Ownership of oil and gas rights affects the ability of farm operators and landlords to benefit financially from development and to shape development terms. Yet oil and gas development’s effect on farm-sector finances as a whole is poorly understood.

In a new report, U.S. Department of Agriculture Economic Research Service economists Claudia Hitaj, Jeremy Weber and Ken Erickson quantify the farm sector’s oil and gas wealth and income, including the extent that farm operators and landlords own the rights to the oil and gas beneath their land, the value of the rights and the timing and prevalence of leasing with energy firms. Since oil and gas production is expected to grow by 23 percent from 2016 to 2025, the effect of such income could be significant.
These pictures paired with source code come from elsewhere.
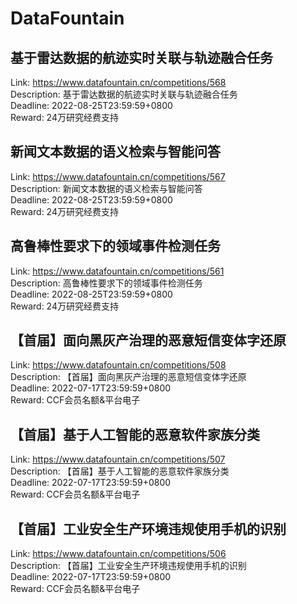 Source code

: # DataFountain



## 基于雷达数据的航迹实时关联与轨迹融合任务

Link: https://www.datafountain.cn/competitions/568  
Description: 基于雷达数据的航迹实时关联与轨迹融合任务  
Deadline: 2022-08-25T23:59:59+0800  
Reward: 24万研究经费支持  


## 新闻文本数据的语义检索与智能问答

Link: https://www.datafountain.cn/competitions/567  
Description: 新闻文本数据的语义检索与智能问答  
Deadline: 2022-08-25T23:59:59+0800  
Reward: 24万研究经费支持  


## 高鲁棒性要求下的领域事件检测任务

Link: https://www.datafountain.cn/competitions/561  
Description: 高鲁棒性要求下的领域事件检测任务  
Deadline: 2022-08-25T23:59:59+0800  
Reward: 24万研究经费支持  


## 【首届】面向黑灰产治理的恶意短信变体字还原

Link: https://www.datafountain.cn/competitions/508  
Description: 【首届】面向黑灰产治理的恶意短信变体字还原  
Deadline: 2022-07-17T23:59:59+0800  
Reward: CCF会员名额&平台电子  


## 【首届】基于人工智能的恶意软件家族分类

Link: https://www.datafountain.cn/competitions/507  
Description: 【首届】基于人工智能的恶意软件家族分类  
Deadline: 2022-07-17T23:59:59+0800  
Reward: CCF会员名额&平台电子  


## 【首届】工业安全生产环境违规使用手机的识别

Link: https://www.datafountain.cn/competitions/506  
Description: 【首届】工业安全生产环境违规使用手机的识别  
Deadline: 2022-07-17T23:59:59+0800  
Reward: CCF会员名额&平台电子  

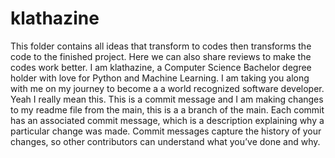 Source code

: # klathazine
This folder contains all ideas that transform to codes then transforms the code to the finished project. Here we can also share reviews to make the codes work better. 
I am klathazine,  a Computer Science Bachelor degree holder with love for Python and Machine Learning. I am taking you along with me on my journey to become a a world recognized software developer. Yeah I really mean this. This is a commit message and I am making changes to my readme file from the main, this is a a branch of the main. Each commit has an associated commit message, which is a description explaining why a particular change was made. Commit messages capture the history of your changes, so other contributors can understand what you’ve done and why.
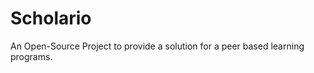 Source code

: Scholario
=========

An Open-Source Project to provide a solution for a peer based learning programs. 
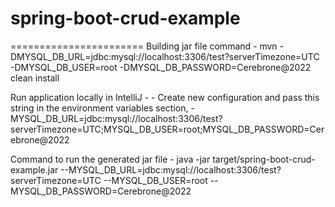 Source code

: # spring-boot-crud-example

=======================
Building jar file command - mvn -DMYSQL_DB_URL=jdbc:mysql://localhost:3306/test?serverTimezone=UTC -DMYSQL_DB_USER=root -DMYSQL_DB_PASSWORD=Cerebrone@2022 clean install

Run application locally in IntelliJ - 
    - Create new configuration and pass this string in the environment variables section, 
    - MYSQL_DB_URL=jdbc:mysql://localhost:3306/test?serverTimezone=UTC;MYSQL_DB_USER=root;MYSQL_DB_PASSWORD=Cerebrone@2022

Command to run the generated jar file -
java -jar target/spring-boot-crud-example.jar --MYSQL_DB_URL=jdbc:mysql://localhost:3306/test?serverTimezone=UTC --MYSQL_DB_USER=root --MYSQL_DB_PASSWORD=Cerebrone@2022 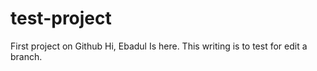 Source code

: # test-project
First project on Github
Hi, Ebadul Is here. This writing is to test for edit a branch.

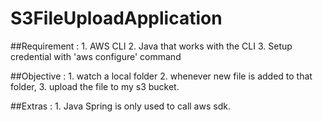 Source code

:S3FileUploadApplication
====================

##Requirement : 
    1. AWS CLI 
    2. Java that works with the CLI
    3. Setup credential with 'aws configure' command

##Objective :
    1. watch a local folder
    2. whenever new file is added to that folder,
    3. upload the file to my s3 bucket.

##Extras :
    1. Java Spring is only used to call aws sdk. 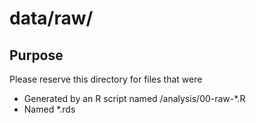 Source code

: # data/raw/

## Purpose
Please reserve this directory for files that were

- Generated by an R script named /analysis/00-raw-*.R
- Named *.rds

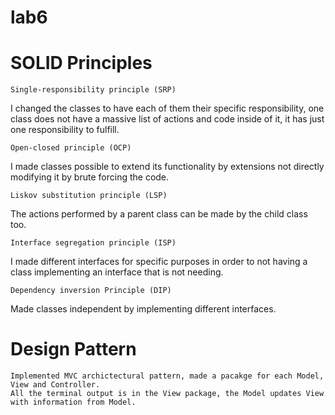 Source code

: # lab6
    
# SOLID Principles
    Single-responsibility principle (SRP)
I changed the classes to have each of them their specific responsibility, one class does not have a massive list of actions and code inside of it, it has just one responsibility to fulfill.

    Open-closed principle (OCP)
I made classes possible to extend its functionality by extensions not directly modifying it by brute forcing the code.

    Liskov substitution principle (LSP)
The actions performed by a parent class can be made by the child class too.

    Interface segregation principle (ISP)
I made different interfaces for specific purposes in order to not having a class implementing an interface that is not needing.

    Dependency inversion Principle (DIP)
Made classes independent by implementing different interfaces.
    
# Design Pattern
    Implemented MVC archictectural pattern, made a pacakge for each Model, View and Controller.
    All the terminal output is in the View package, the Model updates View with information from Model.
How was the study conducted?

Farm and landlord-level information from USDA-ERS and USDA-National Agricultural Statistics Service, 2014 Tenure, Ownership, and Transition of Agricultural Land survey was used to quantify the role of ownership of oil and gas rights in the income and wealth of farm operators and landlords. The 2014 TOTAL survey was the first time that a USDA survey collected information on the ownership and leasing of oil and gas rights.

The study also uses information on oil and gas production from an ERS data product on county-level oil and gas production, and from Drillinginfo.com, accessed by author Jeremy Weber, and information on land in farms from the USDA, NASS 2012 Census of Agriculture.

Operators

Farm operators owned $19.1 billion in oil and gas rights in 2014. In counties with oil and gas production, farm operators’ oil and gas rights amounted to 3 percent of the value of land owned, and in the high-production states of Oklahoma and Pennsylvania, those shares were 7 percent and 9 percent of the value of land owned, respectively.

Nationally, oil and gas rights generated $3.8 billion in payments in 2014, equal to about 4 percent of net cash farm income. In oil and gas counties, payments represented 11 percent of those counties’ net cash farm income, and in Oklahoma, Pennsylvania and Texas, payments represented almost 30 percent of those states’ net cash farm income.

In the oil and gas counties, 11 percent of farm operators reported owning oil and gas rights with positive value, and in Oklahoma and Pennsylvania, the share reached 14 percent.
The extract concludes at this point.